Stored records
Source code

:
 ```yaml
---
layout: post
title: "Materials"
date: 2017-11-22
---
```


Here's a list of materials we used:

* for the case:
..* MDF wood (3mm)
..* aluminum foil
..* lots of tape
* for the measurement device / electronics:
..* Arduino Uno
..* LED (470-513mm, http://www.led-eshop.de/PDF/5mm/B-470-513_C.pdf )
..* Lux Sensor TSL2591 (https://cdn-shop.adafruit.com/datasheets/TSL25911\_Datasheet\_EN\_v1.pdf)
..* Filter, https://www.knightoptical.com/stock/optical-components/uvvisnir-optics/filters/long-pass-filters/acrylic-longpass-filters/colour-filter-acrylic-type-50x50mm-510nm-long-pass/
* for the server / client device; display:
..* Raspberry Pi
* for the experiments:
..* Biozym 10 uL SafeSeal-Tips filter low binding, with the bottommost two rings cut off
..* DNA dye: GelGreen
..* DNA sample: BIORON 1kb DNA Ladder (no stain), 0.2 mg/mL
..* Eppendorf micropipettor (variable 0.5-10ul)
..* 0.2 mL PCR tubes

* **ABOUT THIS TASK**:
An exact copy of all the records above is needed.

* **EXERCISE RESPONSE**:
Source code

:
 ```yaml
---
layout: post
title: "Materials"
date: 2017-11-22
---
```


Here's a list of materials we used:

* for the case:
..* MDF wood (3mm)
..* aluminum foil
..* lots of tape
* for the measurement device / electronics:
..* Arduino Uno
..* LED (470-513mm, http://www.led-eshop.de/PDF/5mm/B-470-513_C.pdf )
..* Lux Sensor TSL2591 (https://cdn-shop.adafruit.com/datasheets/TSL25911\_Datasheet\_EN\_v1.pdf)
..* Filter, https://www.knightoptical.com/stock/optical-components/uvvisnir-optics/filters/long-pass-filters/acrylic-longpass-filters/colour-filter-acrylic-type-50x50mm-510nm-long-pass/
* for the server / client device; display:
..* Raspberry Pi
* for the experiments:
..* Biozym 10 uL SafeSeal-Tips filter low binding, with the bottommost two rings cut off
..* DNA dye: GelGreen
..* DNA sample: BIORON 1kb DNA Ladder (no stain), 0.2 mg/mL
..* Eppendorf micropipettor (variable 0.5-10ul)
..* 0.2 mL PCR tubes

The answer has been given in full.